The legality of intercepting calls, texts or messages predictably depends on who is doing the snooping and why. The United Kingdom’s well-known Data Protection Act is actually inapplicable to phone hacking, as it specifically governs the treatment and distribution of lawfully obtained personal information (for example, customer or employee data stored within company systems). Rather, members of the News of the World staff committed unlawful interception under section 1 of The Regulation of Investigatory Powers Act of 2000 (RIPA). RIPA generally regulates the ability of public bodies (i.e., the government) to conduct surveillance and investigation, including interception of communications, for public safety, public health and national security reasons. A newspaper’s usual “public interest defense” to privacy issues would fail under RIPA due to the unauthorized nature of the interception.
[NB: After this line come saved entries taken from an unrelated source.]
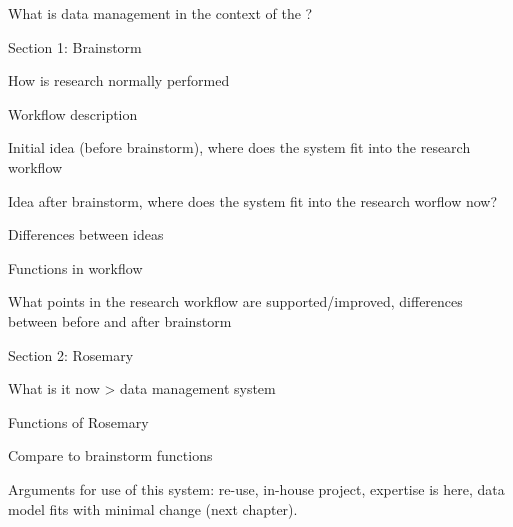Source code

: What is data management in the context of the \ivfsystem{}?


Section 1: Brainstorm

How is research normally performed

Workflow description

Initial idea (before brainstorm), where does the system fit into the research workflow

Idea after brainstorm, where does the system fit into the research worflow now?

Differences between ideas

Functions in workflow

What points in the research workflow are supported/improved, differences between before and after brainstorm

Section 2: Rosemary

What is it now > data management system

Functions of Rosemary

Compare to brainstorm functions

Arguments for use of this system: re-use, in-house project, expertise is here, data model fits with minimal change (next chapter).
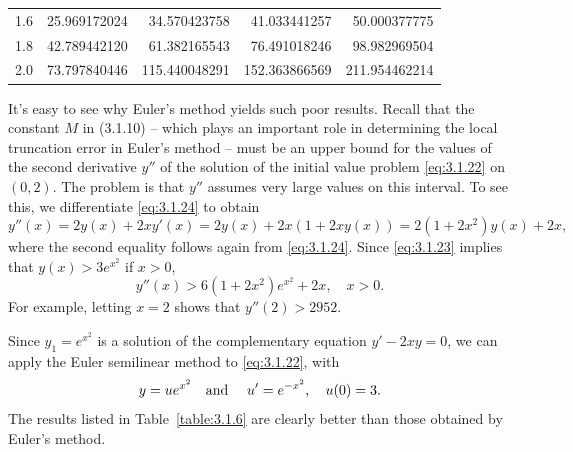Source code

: \begin{examplesolution}
\begin{newtable}
\begin{center}
\begin{tabular}{|c|r|r|r|r|}
      1.6                       & 25.969172024                  & 34.570423758                  & 41.033441257                   & 50.000377775                    \\
      1.8                       & 42.789442120                  & 61.382165543                  & 76.491018246                   & 98.982969504                    \\
      2.0                       & 73.797840446                  & 115.440048291                 & 152.363866569                  & 211.954462214                   \\
      \hline
    \end{tabular}
  \end{center}
\end{newtable}

It's easy to see why Euler's method yields such poor results. Recall that the constant $M$ in
\textup{(3.1.10)} -- which plays an important role in determining the local truncation error in
Euler's method -- must be an upper bound for the values of the second derivative $y''$ of the
solution of the initial value problem \eqref{eq:3.1.22} on $(0,2)$. The problem is that $y''$
assumes very large values on this interval. To see this, we differentiate \eqref{eq:3.1.24} to
obtain
\[
  y''(x)=2y(x)+2xy'(x)=2y(x)+2x(1+2xy(x))=2(1+2x^{2})y(x)+2x,
\]
where the second equality follows again from \eqref{eq:3.1.24}. Since \eqref{eq:3.1.23} implies that
$y(x)>3e^{x^{2}}$ if $x>0$,
\[
  y''(x)>6(1+2x^{2})e^{x^{2}}+2x,\quad x>0.
\]
For example, letting $x=2$ shows that $y''(2)>2952$.

 Since $y_{1}=e^{x^{2}}$ is a solution of the complementary equation $y'-2xy=0$, we
can apply the Euler semilinear method to \eqref{eq:3.1.22}, with
\[
  y=ue^{x^{2}}\mbox{\quad and \quad}u'=e^{-x^{2}},\quad u(0)=3.
\]
The results listed in Table~\ref{table:3.1.6} are clearly better than those obtained by Euler's
method.


\end{examplesolution}
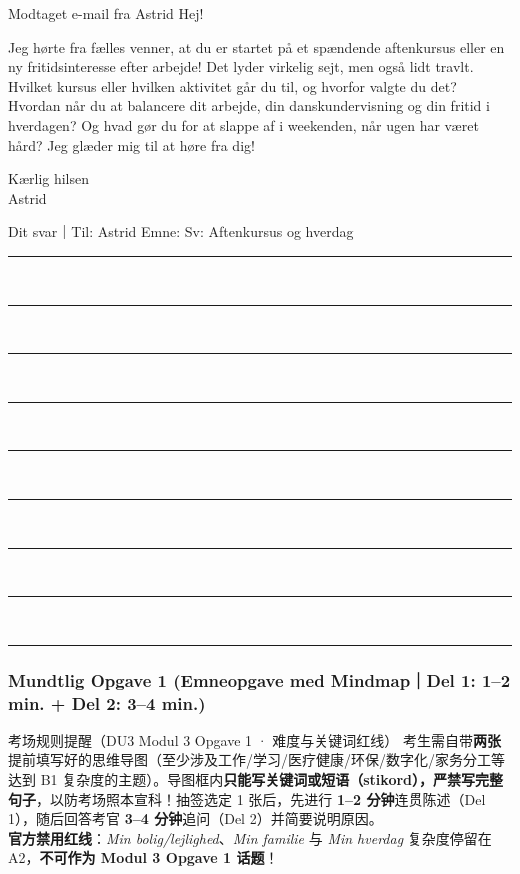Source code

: \begin{emailbox}{Modtaget e-mail fra Astrid}
Hej!

Jeg hørte fra fælles venner, at du er startet på et spændende aftenkursus eller en ny fritidsinteresse efter arbejde! Det lyder virkelig sejt, men også lidt travlt. Hvilket kursus eller hvilken aktivitet går du til, og hvorfor valgte du det? Hvordan når du at balancere dit arbejde, din danskundervisning og din fritid i hverdagen? Og hvad gør du for at slappe af i weekenden, når ugen har været hård? Jeg glæder mig til at høre fra dig!

Kærlig hilsen\\
Astrid
\end{emailbox}

\begin{emailbox}{Dit svar｜Til: Astrid \qquad Emne: Sv: Aftenkursus og hverdag}
\vspace{0.3em}
\rule{\linewidth}{0.4pt}\\[0.55em]
\rule{\linewidth}{0.4pt}\\[0.55em]
\rule{\linewidth}{0.4pt}\\[0.55em]
\rule{\linewidth}{0.4pt}\\[0.55em]
\rule{\linewidth}{0.4pt}\\[0.55em]
\rule{\linewidth}{0.4pt}\\[0.55em]
\rule{\linewidth}{0.4pt}\\[0.55em]
\rule{\linewidth}{0.4pt}\\[0.55em]
\rule{\linewidth}{0.4pt}
\end{emailbox}


\subsubsection*{Mundtlig Opgave 1 (Emneopgave med Mindmap｜Del 1: 1--2 min. + Del 2: 3--4 min.)}

\begin{tipbox}{考场规则提醒（DU3 Modul 3 Opgave 1 · 难度与关键词红线）}
\small
考生需自带\textbf{两张}提前填写好的思维导图（至少涉及工作/学习/医疗健康/环保/数字化/家务分工等达到 B1 复杂度的主题）。导图框内\textbf{只能写关键词或短语（stikord），严禁写完整句子}，以防考场照本宣科！抽签选定 1 张后，先进行 \textbf{1--2 分钟}连贯陈述（Del 1），随后回答考官 \textbf{3--4 分钟}追问（Del 2）并简要说明原因。\\
\textbf{官方禁用红线}：\textit{Min bolig/lejlighed}、\textit{Min familie} 与 \textit{Min hverdag} 复杂度停留在 A2，\textbf{不可作为 Modul 3 Opgave 1 话题}！
\end{tipbox}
A brief perusal of news coverage reveals some interesting ethical themes in this case, namely, the sentiment that (1) invasive practices have always existed in the news world, making technology the only real difference here, and (2) the editors were correct to turn a blind eye, because such “plausible deniability” protects both the editor and the newspaper as a whole. Both themes carry an important message for the legal community. The former addresses traditional, albeit questionable, practices that not only survive but are emboldened by modern technologies. A reporter who once peered through celebrity windows can now record private phone calls and messages from a remote location. Lawyers who once scoured any documentation for a hint into opposing counsel’s strategy or weak points must now consider regional ethics rules governing the sending, seeking out or viewing of inadvertently disclosed information. It may be true – in both publication and law – that technology is the only difference, but it’s certainly a big difference. Not so many years ago, a reporter would have to break into a person’s home to listen to voicemail messages. Likewise, before the advent of metadata, a lawyer would have to break into someone’s office to read the redlining on a contract. Accepted practices or habits, in any field, require reexamination in light of current capabilities.
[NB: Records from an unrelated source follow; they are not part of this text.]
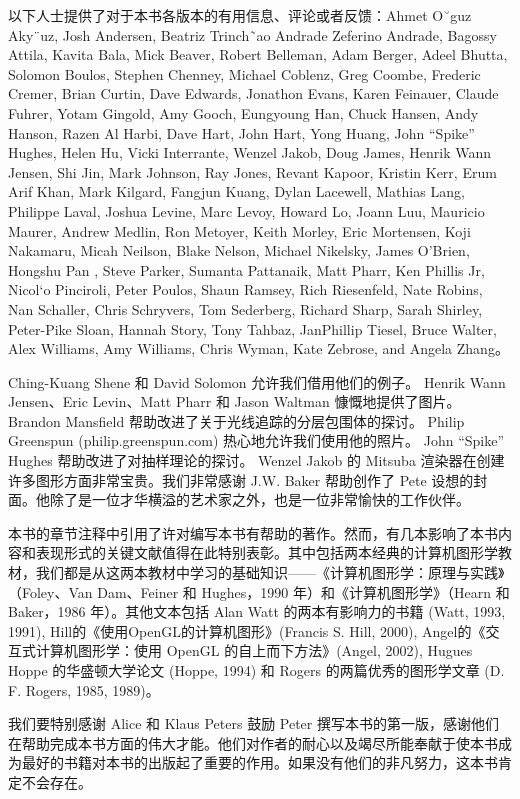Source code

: \documentclass[lang=cn,12pt]{elegantbook}
\begin{document}
以下人士提供了对于本书各版本的有用信息、评论或者反馈：Ahmet O˘guz Aky¨uz, Josh Andersen, Beatriz Trinch˜ao Andrade Zeferino Andrade, Bagossy Attila, Kavita Bala, Mick Beaver, Robert Belleman, Adam Berger, Adeel Bhutta, Solomon Boulos, Stephen Chenney, Michael Coblenz, Greg Coombe, Frederic Cremer, Brian Curtin, Dave Edwards, Jonathon Evans, Karen Feinauer, Claude Fuhrer, Yotam Gingold, Amy Gooch, Eungyoung Han, Chuck Hansen, Andy Hanson, Razen Al Harbi, Dave Hart, John Hart, Yong Huang, John “Spike” Hughes, Helen Hu, Vicki Interrante, Wenzel Jakob, Doug James, Henrik Wann Jensen, Shi Jin, Mark Johnson, Ray Jones, Revant Kapoor, Kristin Kerr, Erum Arif Khan, Mark Kilgard, Fangjun Kuang, Dylan Lacewell, Mathias Lang, Philippe Laval, Joshua Levine, Marc Levoy, Howard Lo, Joann Luu, Mauricio Maurer, Andrew Medlin, Ron Metoyer, Keith Morley, Eric Mortensen, Koji Nakamaru, Micah Neilson, Blake Nelson, Michael Nikelsky, James O’Brien, Hongshu Pan , Steve Parker, Sumanta Pattanaik, Matt Pharr, Ken Phillis Jr, Nicol`o Pinciroli, Peter Poulos, Shaun Ramsey, Rich Riesenfeld, Nate Robins, Nan Schaller, Chris Schryvers, Tom Sederberg, Richard Sharp, Sarah Shirley, Peter-Pike Sloan, Hannah Story, Tony Tahbaz, JanPhillip Tiesel, Bruce Walter, Alex Williams, Amy Williams, Chris Wyman, Kate Zebrose, and Angela Zhang。

Ching-Kuang Shene 和 David Solomon 允许我们借用他们的例子。 Henrik Wann Jensen、Eric Levin、Matt Pharr 和 Jason Waltman 慷慨地提供了图片。 Brandon Mansfield 帮助改进了关于光线追踪的分层包围体的探讨。 Philip Greenspun (philip.greenspun.com) 热心地允许我们使用他的照片。 John “Spike” Hughes 帮助改进了对抽样理论的探讨。 Wenzel Jakob 的 Mitsuba 渲染器在创建许多图形方面非常宝贵。我们非常感谢 J.W. Baker 帮助创作了 Pete 设想的封面。他除了是一位才华横溢的艺术家之外，也是一位非常愉快的工作伙伴。

本书的章节注释中引用了许对编写本书有帮助的著作。然而，有几本影响了本书内容和表现形式的关键文献值得在此特别表彰。其中包括两本经典的计算机图形学教材，我们都是从这两本教材中学习的基础知识——《计算机图形学：原理与实践》（Foley、Van Dam、Feiner 和 Hughes，1990 年）和《计算机图形学》（Hearn 和 Baker，1986 年）。其他文本包括 Alan Watt 的两本有影响力的书籍 (Watt, 1993, 1991), Hill的《使用OpenGL的计算机图形》(Francis S. Hill, 2000), Angel的《交互式计算机图形学：使用 OpenGL 的自上而下方法》(Angel, 2002), Hugues Hoppe 的华盛顿大学论文 (Hoppe, 1994) 和 Rogers 的两篇优秀的图形学文章 (D. F. Rogers, 1985, 1989)。

我们要特别感谢 Alice 和 Klaus Peters 鼓励 Peter 撰写本书的第一版，感谢他们在帮助完成本书方面的伟大才能。他们对作者的耐心以及竭尽所能奉献于使本书成为最好的书籍对本书的出版起了重要的作用。如果没有他们的非凡努力，这本书肯定不会存在。
\end{document}
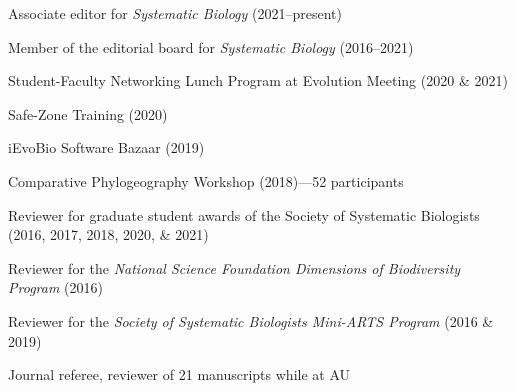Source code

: \begin{veryTightItemize}
    \item Associate editor for \emph{Systematic Biology}
        (2021--present)
    \item Member of the editorial board for \emph{Systematic Biology}
        (2016--2021)
    \item Student-Faculty Networking Lunch Program at Evolution Meeting (2020 \& 2021)
    \item Safe-Zone Training (2020)
    \item iEvoBio Software Bazaar (2019)
    \item Comparative Phylogeography Workshop (2018)---52 participants
    \item Reviewer for graduate student awards of the Society of Systematic
        Biologists (2016, 2017, 2018, 2020, \& 2021)
    \item Reviewer for the \emph{National Science Foundation Dimensions of
            Biodiversity Program} (2016)
    \item Reviewer for the \emph{Society of Systematic Biologists Mini-ARTS
            Program} (2016 \& 2019)
    \item Journal referee, reviewer of 21 manuscripts while at AU
\end{veryTightItemize}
The latter theme of plausible deniability – the current and seeming only defense of both former and standing editors of Rupert Murdoch’s news organization – would hardly fly in electronic discovery circles. Take for example the Qualcomm case, in which severe discovery violations by both internal and outside counsel inspired the court to invoke the rules of professional conduct and refer six lawyers to the California State Bar for disciplinary proceedings. Or consider the recent Legal Ethics Opinion issued by the San Diego County Bar Association, prohibiting counsel from sending a “friend request” to opposing parties through social media sites.
With the advent of the UK Bribery Act (making corporations and senior executives personally liable for acts of bribery occurring on their watch) among other examples, the “ignorance” defense to unethical practices in any industry may now be a thing of the past. Either way, the outcome of the News of the World prosecutions will no doubt provide food for thought for those of us who work with the legalities of data every day.